The German Science Council, Germany’s most senior scientific advisory body, will now review the TESLA technical-design report and is expected to present its conclusions to the federal government by 2002. Albrecht Wagner, director of the DESY lab and chairman of the board of the TESLA collaboration, says the government has “expressed an interest in hosting the collider, provided that the international community is behind the project and the technology is in place”.

Unlike the other designs, which would use conventional accelerator technology, the TESLA machine would be made from superconducting cavities. At 33 km long this limits the collider to a maximum energy of 0.8 TeV – less than the 1 TeV that the NLC or the JLC could reach in theory – but the collision at TESLA rate would be higher.

The TESLA design report states that the “advantage of superconducting technology, combined with the high efficiency to convert electrical energy to beam energy, has been acknowledged from the very beginning of the R&D on linear colliders”. Superconducting cavities, however, have always been considered prohibitively expensive. But the TESLA collaboration has succeeded in reducing the cost significantly over the past decade, and the cost of the collider is now comparable to the other designs. The NLC would cost about $4bn, but it would not include a free-electron laser. TESLA’s detector would cost Euro 210m, with the X-ray laser laboratory adding an extra Euro 531m.

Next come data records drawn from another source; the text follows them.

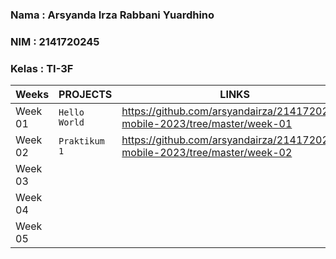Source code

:### Nama  : Arsyanda Irza Rabbani Yuardhino
### NIM   : 2141720245
### Kelas : TI-3F

|Weeks           |PROJECTS                       |LINKS                        |
|----------------|-------------------------------|-----------------------------|
|Week 01         |`Hello World`                  |https://github.com/arsyandairza/2141720245-mobile-2023/tree/master/week-01                        
|Week 02         |`Praktikum 1`                   |https://github.com/arsyandairza/2141720245-mobile-2023/tree/master/week-02                             
|Week 03         |                               |                             
|Week 04         |                               |                             
|Week 05         |                               |
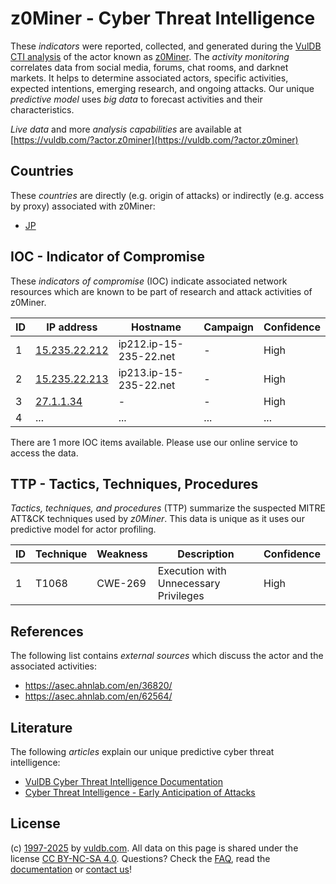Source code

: # z0Miner - Cyber Threat Intelligence

These _indicators_ were reported, collected, and generated during the [VulDB CTI analysis](https://vuldb.com/?kb.cti) of the actor known as [z0Miner](https://vuldb.com/?actor.z0miner). The _activity monitoring_ correlates data from social media, forums, chat rooms, and darknet markets. It helps to determine associated actors, specific activities, expected intentions, emerging research, and ongoing attacks. Our unique _predictive model_ uses _big data_ to forecast activities and their characteristics.

_Live data_ and more _analysis capabilities_ are available at [https://vuldb.com/?actor.z0miner](https://vuldb.com/?actor.z0miner)

## Countries

These _countries_ are directly (e.g. origin of attacks) or indirectly (e.g. access by proxy) associated with z0Miner:

* [JP](https://vuldb.com/?country.jp)

## IOC - Indicator of Compromise

These _indicators of compromise_ (IOC) indicate associated network resources which are known to be part of research and attack activities of z0Miner.

ID | IP address | Hostname | Campaign | Confidence
-- | ---------- | -------- | -------- | ----------
1 | [15.235.22.212](https://vuldb.com/?ip.15.235.22.212) | ip212.ip-15-235-22.net | - | High
2 | [15.235.22.213](https://vuldb.com/?ip.15.235.22.213) | ip213.ip-15-235-22.net | - | High
3 | [27.1.1.34](https://vuldb.com/?ip.27.1.1.34) | - | - | High
4 | ... | ... | ... | ...

There are 1 more IOC items available. Please use our online service to access the data.

## TTP - Tactics, Techniques, Procedures

_Tactics, techniques, and procedures_ (TTP) summarize the suspected MITRE ATT&CK techniques used by _z0Miner_. This data is unique as it uses our predictive model for actor profiling.

ID | Technique | Weakness | Description | Confidence
-- | --------- | -------- | ----------- | ----------
1 | T1068 | CWE-269 | Execution with Unnecessary Privileges | High

## References

The following list contains _external sources_ which discuss the actor and the associated activities:

* https://asec.ahnlab.com/en/36820/
* https://asec.ahnlab.com/en/62564/

## Literature

The following _articles_ explain our unique predictive cyber threat intelligence:

* [VulDB Cyber Threat Intelligence Documentation](https://vuldb.com/?kb.cti)
* [Cyber Threat Intelligence - Early Anticipation of Attacks](https://www.scip.ch/en/?labs.20201022)

## License

(c) [1997-2025](https://vuldb.com/?kb.changelog) by [vuldb.com](https://vuldb.com/?kb.about). All data on this page is shared under the license [CC BY-NC-SA 4.0](https://creativecommons.org/licenses/by-nc-sa/4.0/). Questions? Check the [FAQ](https://vuldb.com/?kb.faq), read the [documentation](https://vuldb.com/?kb) or [contact us](https://vuldb.com/?contact)!
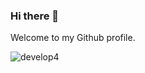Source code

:### Hi there 👋

Welcome to my Github profile.

![develop4](https://user-images.githubusercontent.com/40812568/113970920-4db84300-9827-11eb-9aa1-a4ad58acf001.png)

<!--
**mbtrs/mbtrs** is a ✨ _special_ ✨ repository because its `README.md` (this file) appears on your GitHub profile.

Here are some ideas to get you started:

- 🔭 I’m currently working on ...
- 🌱 I’m currently learning ...
- 👯 I’m looking to collaborate on ...
- 🤔 I’m looking for help with ...
- 💬 Ask me about ...
- 📫 How to reach me: ...
- 😄 Pronouns: ...
- ⚡ Fun fact: ...
-->
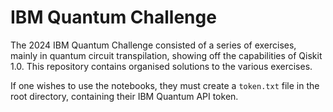 # IBM Quantum Challenge

The 2024 IBM Quantum Challenge consisted of a series of exercises, mainly in quantum circuit transpilation, showing off the capabilities of Qiskit 1.0. This repository contains organised solutions to the various exercises.

If one wishes to use the notebooks, they must create a `token.txt` file in the root directory, containing their IBM Quantum API token.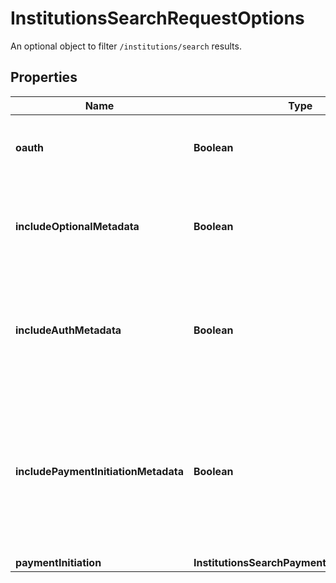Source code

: 

# InstitutionsSearchRequestOptions

An optional object to filter `/institutions/search` results.

## Properties

| Name | Type | Description | Notes |
|------------ | ------------- | ------------- | -------------|
|**oauth** | **Boolean** | Limit results to institutions with or without OAuth login flows. |  [optional] |
|**includeOptionalMetadata** | **Boolean** | When true, return the institution&#39;s homepage URL, logo and primary brand color. |  [optional] |
|**includeAuthMetadata** | **Boolean** | When &#x60;true&#x60;, returns metadata related to the Auth product indicating which auth methods are supported. |  [optional] |
|**includePaymentInitiationMetadata** | **Boolean** | When &#x60;true&#x60;, returns metadata related to the Payment Initiation product indicating which payment configurations are supported. |  [optional] |
|**paymentInitiation** | **InstitutionsSearchPaymentInitiationOptions** |  |  [optional] |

Researchers at DESY have operated a 300 m prototype of TESLA for more than 8600 hours. “TESLA has worked in a test environment, so we can put forward a proposal where we can be confident that we can build a machine tomorrow if we were given the money,” says Wagner.

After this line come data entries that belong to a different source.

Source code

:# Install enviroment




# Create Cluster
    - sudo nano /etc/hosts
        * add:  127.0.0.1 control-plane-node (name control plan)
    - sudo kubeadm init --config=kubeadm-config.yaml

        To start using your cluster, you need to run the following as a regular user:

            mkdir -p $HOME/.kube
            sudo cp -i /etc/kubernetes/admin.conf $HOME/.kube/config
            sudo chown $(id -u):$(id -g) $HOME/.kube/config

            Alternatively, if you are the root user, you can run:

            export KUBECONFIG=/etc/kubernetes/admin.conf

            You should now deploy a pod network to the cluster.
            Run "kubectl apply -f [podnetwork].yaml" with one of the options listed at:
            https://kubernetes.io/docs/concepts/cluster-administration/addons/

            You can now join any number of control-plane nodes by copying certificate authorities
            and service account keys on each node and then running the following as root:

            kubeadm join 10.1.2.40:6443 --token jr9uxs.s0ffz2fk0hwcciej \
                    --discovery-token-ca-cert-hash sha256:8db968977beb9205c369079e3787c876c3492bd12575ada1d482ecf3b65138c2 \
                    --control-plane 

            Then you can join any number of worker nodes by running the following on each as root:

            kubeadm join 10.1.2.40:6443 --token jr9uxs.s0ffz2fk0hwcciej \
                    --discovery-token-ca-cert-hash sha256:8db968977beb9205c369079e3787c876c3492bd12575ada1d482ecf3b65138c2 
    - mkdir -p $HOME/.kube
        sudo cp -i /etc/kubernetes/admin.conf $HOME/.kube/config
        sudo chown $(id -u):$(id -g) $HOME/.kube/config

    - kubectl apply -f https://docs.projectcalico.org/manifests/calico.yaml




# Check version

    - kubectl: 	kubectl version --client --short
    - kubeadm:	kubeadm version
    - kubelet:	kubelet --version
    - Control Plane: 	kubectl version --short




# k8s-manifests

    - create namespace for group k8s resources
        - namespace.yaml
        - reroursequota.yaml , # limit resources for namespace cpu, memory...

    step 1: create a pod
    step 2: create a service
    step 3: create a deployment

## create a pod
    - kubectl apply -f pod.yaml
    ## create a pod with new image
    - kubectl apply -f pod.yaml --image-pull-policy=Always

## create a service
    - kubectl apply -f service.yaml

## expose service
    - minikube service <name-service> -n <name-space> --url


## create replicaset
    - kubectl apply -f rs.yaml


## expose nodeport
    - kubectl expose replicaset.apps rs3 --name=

Dave Burke, the NLC project leader, believes that both the TESLA and the NLC/JLC designs are “very strong”, and says that the American particle-physics community “must now put its cards on the table” by endorsing the concept of a linear collider. This backing will probably come in the Autumn when a high-level panel of particle physicists presents its conclusions on the future of the discipline (Physics World March p9, print version only).

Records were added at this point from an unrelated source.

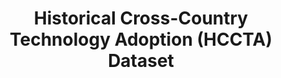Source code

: ---
citation: 'Comin, D. and Hohijn B., "Cross-Country Technological Adoption: Making
  the Theories Face the Facts". Journal of Monetary Economics, January 2004, pp. 39-83.'
contributors:
- NBER
cost: None
description: This Historical Cross Country Technology Adoption Dataset is a dataset
  that was collected to allow for the analysis of the adoption patterns of some of
  the major technologies introduced in the past 250 years across the World's leading
  industrialized economies.
documentation: https://www.nber.org/hccta/hcctadhelp.pdf
last_edit: Mon, 19 Jun 2023 16:46:41 GMT
location: https://www.nber.org/research/data/historical-cross-country-technology-adoption-hccta-dataset
maintained_by: Diego A. Comin, diego.comin@nyu.edu, Bart Hobijin, bart.hobijn@ny.frb.org
open_access: 'TRUE'
related_publications: 'Comin, D. and Hohijn B., "Cross-Country Technological Adoption:
  Making the Theories Face the Facts". Journal of Monetary Economics, January 2004,
  pp. 39-83.'
slug: historical_cross_county
tags:
- geography
- technology
- adoption
- metrics
title: Historical Cross-Country Technology Adoption (HCCTA) Dataset
uuid: 602ecd9b-4b5d-45f6-9ee2-16c6d83aeb9f
versioning: 'FALSE'
---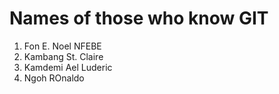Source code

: # Names of those who know GIT

1. Fon E. Noel NFEBE
2. Kambang St. Claire
3. Kamdemi Ael Luderic
4. Ngoh ROnaldo
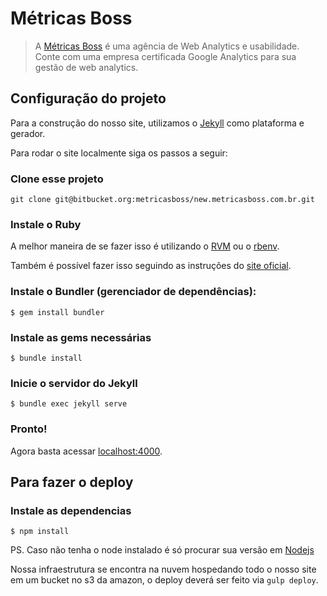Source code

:# Métricas Boss

> A [Métricas Boss](http://metricasboss.com.br) é uma agência de Web Analytics e usabilidade. Conte com uma empresa certificada Google Analytics para sua gestão de web analytics.

## Configuração do projeto

Para a construção do nosso site, utilizamos o [Jekyll](http://jekyllrb.com/) como plataforma e gerador.

Para rodar o site localmente siga os passos a seguir:

### Clone esse projeto

    git clone git@bitbucket.org:metricasboss/new.metricasboss.com.br.git

### Instale o Ruby

A melhor maneira de se fazer isso é utilizando o [RVM](https://rvm.io/) ou o [rbenv](https://github.com/rbenv/rbenv).

Também é possível fazer isso seguindo as instruções do [site oficial](https://www.ruby-lang.org/pt/).

### Instale o Bundler (gerenciador de dependências):

    $ gem install bundler

### Instale as gems necessárias

    $ bundle install

### Inicie o servidor do Jekyll

    $ bundle exec jekyll serve

### Pronto!

Agora basta acessar [localhost:4000](http://localhost:4000/).

## Para fazer o deploy

### Instale as dependencias

    $ npm install

PS. Caso não tenha o node instalado é só procurar sua versão em [Nodejs](https://nodejs.org)

Nossa infraestrutura se encontra na nuvem hospedando todo o nosso site em um bucket no s3 da amazon, o deploy deverá ser feito via `gulp deploy`.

Burke says that until now US particle physicists have maintained that any linear collider should operate at 1-1.5 TeV in order to fully complement the LHC, and they have not given their support to a 0.5 TeV machine. “But the panel may not take this view in the light of the low Higgs mass tentatively discovered at CERN,” he says. He adds that there are still technical problems to be overcome if the NLC is to reach energies of 1 TeV or more.

The International Committee for Future Accelerators is carrying out a comparative study of the different designs and is due to publish a report by the end of the year. Both camps are confident that the ICFA will endorse their designs, but the decision about which proposal to fund and where to build any linear collider may simply come down to politics. In the end, says Burke, it could be the government that puts up the most money that hosts the machine.

A global venture

Wagner believes that some of the political heat about where to build the machine, if such a machine is to be built, could be removed by modelling it on the so-called “Global Accelerator Network”. Devised by the ICFA, this is a blueprint for any future large scientific facility. “Projects of the size and complexity of TESLA should be truly international,” says Wagner. “The idea behind the network is to ensure that all the key players have a stake in any future accelerator. Each country or lab would be responsible for building and running a part of the machine and so the site selection should become less of an issue.” He adds that there could be three control rooms for a linear collider: one in the US, one in Europe and one in Japan. “This would mean that each region is involved in the day-to-day running of the machine – and they would have no more night shifts to cope with.”

Burke underlines the importance of building a linear collider, of whatever variety, rather than choosing a particular design. But he admits that American particle physics would suffer if the US could not host a major facility in the future: “Scientists thrive on excitement. Personally speaking, in order to attract high-energy physicists we need to have a frontier machine on our soil.”